A former 36-week gestation female with a prenatal diagnosis of gastroschisis had a complicated medical course following repair of her gastroschisis including compartment syndrome that required multiple exploratory laparotomies, bowel resection with a jejunostomy, and the development of an occlusive thrombus in her superior vena cava (SVC), anasarca and bilateral chylothoraces. She was transferred at 4 months of age to the Newborn/Infant Intensive Care Unit (N/IICU) at Children’s Hospital of Philadelphia (CHOP) for evaluation and management by the Jill and Mark Fishman Center for Lymphatic Disorders and the Division of Pediatric General, Thoracic and Fetal Surgery. Despite successful treatment of the SVC thrombus with alteplase infusion, heparin infusion, and thrombus directed alteplase infusion by interventional radiology, she continued to struggle with anasarca and bilateral chylothoraces and was ultimately referred to CHOP for lymphatic imaging and intervention.

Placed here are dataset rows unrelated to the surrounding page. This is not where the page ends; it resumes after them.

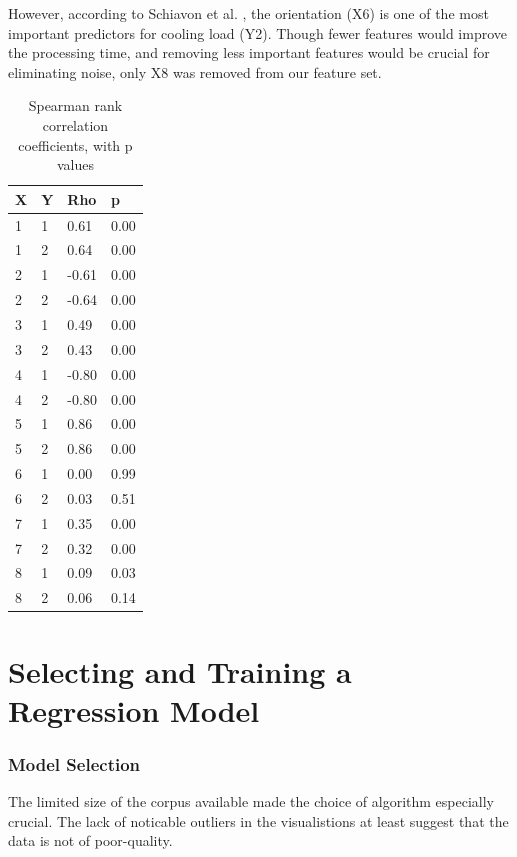 \documentclass[12pt]{article}
\begin{document}
However, according to Schiavon et al. \cite{schiavon_lee_bauman_webster_2010}, the orientation (X6) is one of the most important predictors for cooling load (Y2). Though fewer features would improve the processing time, and removing less important features would be crucial for  eliminating noise, only X8 was removed from our feature set.

\begin{table}[!ht]
\centering
\label{tbl:spearman-table}
\begin{tabular}{||l|l|l|l||}
\hline
X    				& Y & Rho   & p    \\
\hline
1                   & 1 & 0.61  & 0.00 \\
1                   & 2 & 0.64  & 0.00 \\
2                   & 1 & -0.61 & 0.00 \\
2                   & 2 & -0.64 & 0.00 \\
3                   & 1 & 0.49  & 0.00 \\
3                   & 2 & 0.43  & 0.00 \\
4                   & 1 & -0.80 & 0.00 \\
4                   & 2 & -0.80 & 0.00 \\
5                   & 1 & 0.86  & 0.00 \\
5                   & 2 & 0.86  & 0.00 \\
6                   & 1 & 0.00  & 0.99 \\%
6                   & 2 & 0.03  & 0.51 \\
7                   & 1 & 0.35  & 0.00 \\
7                   & 2 & 0.32  & 0.00 \\
8                   & 1 & 0.09  & 0.03 \\
8                   & 2 & 0.06  & 0.14 \\
\hline
\end{tabular}
\caption{Spearman rank correlation coefficients, with p values}
\end{table}

\part{Selecting and Training a Regression Model}

\section{Model Selection}
The limited size of the corpus available made the choice of algorithm especially crucial. The lack of noticable outliers in the visualistions at least suggest that the data is not of poor-quality. 
\end{document}
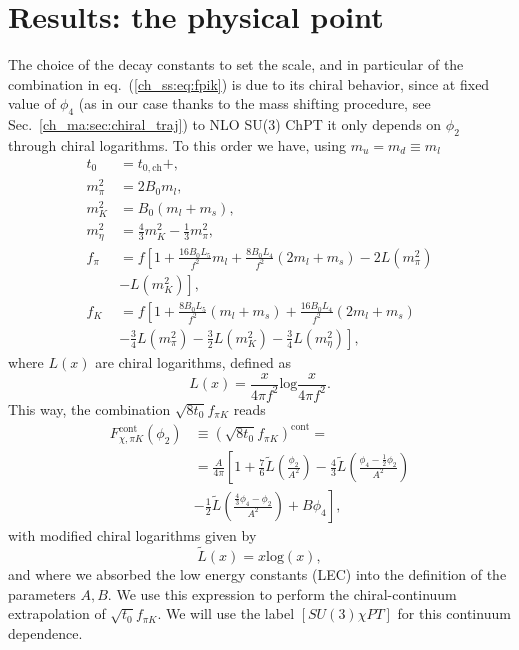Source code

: \section{Results: the physical point}
\label{ch_ss:sec:Results}

The choice of the decay constants to set the scale, and in particular of the combination in eq.~(\ref{ch_ss:eq:fpik}) is due to its chiral behavior, since at fixed value of $\phi_4$ (as in our case thanks to the mass shifting procedure, see Sec.~\ref{ch_ma:sec:chiral_traj}) to NLO SU(3) ChPT it only depends on $\phi_2$ through chiral logarithms. To this order we have, using $m_u=m_d\equiv m_l$
\begin{align}
t_0&=t_{0,\textrm{ch}}+ , \\
m_{\pi}^2&=2B_0m_l, \\
m_K^2&=B_0(m_l+m_s), \\
m_{\eta}^2&=\frac{4}{3}m_K^2-\frac{1}{3}m_{\pi}^2, \\
f_{\pi}&=f\left[1+\frac{16B_0L_5}{f^2}m_l+\frac{8B_0L_4}{f^2}(2m_l+m_s)-2L(m_{\pi}^2)\right. \\
&\left.-L(m_K^2)\right], \\
f_K&=f\left[1+\frac{8B_0L_5}{f^2}(m_l+m_s)+\frac{16B_0L_4}{f^2}(2m_l+m_s)\right. \\
&\left.-\frac{3}{4}L(m_{\pi}^2)-\frac{3}{2}L(m_K^2)-\frac{3}{4}L(m_{\eta}^2)\right],
\end{align}
where $L(x)$ are chiral logarithms, defined as
\begin{equation}
L(x)=\frac{x}{4\pi f^2}\textrm{log}\frac{x}{4\pi f^2}.
\end{equation}
This way, the combination $\sqrt{8t_0}f_{\pi K}$ reads
\begin{align}
\label{ch_ss:eq:SU3ChPT}
F_{\chi,\pi K}^{\textrm{cont}}(\phi_2)&\equiv\left(\sqrt{8t_0}f_{\pi K}\right)^{\textrm{cont}}=\\
&=\frac{A}{4\pi}\left[1+\frac{7}{6}\tilde{L}\left(\frac{\phi_2}{A^2}\right)-\frac{4}{3}\tilde{L}\left(\frac{\phi_4-\frac{1}{2}\phi_2}{A^2}\right)\right. \\
&\left.-\frac{1}{2}\tilde{L}\left(\frac{\frac{4}{3}\phi_4-\phi_2}{A^2}\right)+B\phi_4\right],
\end{align}
with modified chiral logarithms given by
\begin{equation}
\label{ch_ss:eq:log}
\tilde{L}(x)=x{\textrm{log}}\left(x\right),
\end{equation}
and where we absorbed the low energy constants (LEC) into the definition of the parameters $A,B$. We use this expression to perform the chiral-continuum extrapolation of $\sqrt{t_0}f_{\pi K}$. We will use the label $[SU(3)\chi PT]$ for this continuum dependence.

Image 1: XMR Suite Shortly after admission, the patient underwent diagnostic lymphatic imaging and intervention in the XMR suite that combines a magnetic resonance image (MRI) scanner with a cardiac catheterization laboratory (Image 1). An MR lymphangiogram was performed first to map the lymphatic system and revealed an obstructed thoracic duct outlet as well as lymphatic perfusion to the pleural space bilaterally and dermal backflow extending to the perineum (Image 2). Next an MRV and cardiac catheterization were done and confirmed an SVC stenosis just superior and near the azygous vein as the cause of the obstruction of flow from the thoracic duct. Balloon angioplasty and SVC stent placement were also performed in the XMR suite; this resulted in a significant improvement in the size of the SVC and led to resolution of abnormal lymphatic flow to the lungs and soft tissue.

Image 2: MR lymphangiogram This infant’s N/IICU course continued to be complex despite resolution of her lymphatic disorder and she was transferred to the N/IICU neosurgical team. Her first surgery at CHOP was an exploratory laparotomy with lysis of adhesions and revision of the jejunostomy. Six weeks later, she underwent reversal of her jejunostomy, however she developed an acute hemoperitoneum and required emergency surgery with resection of the ileocecal valve and an ileostomy. Despite these complications and the ongoing need for full parenteral nutrition, she is growing well and thriving in room air without recurrence of her chylothoraces or anasarca.

This case highlights how a single prenatal diagnosis of gastroschisis can require multiple subspecialist evaluation and management. The multidisciplinary team approach used to care for this infant allowed us to develop and implement a comprehensive care plan to address all her needs and diagnoses.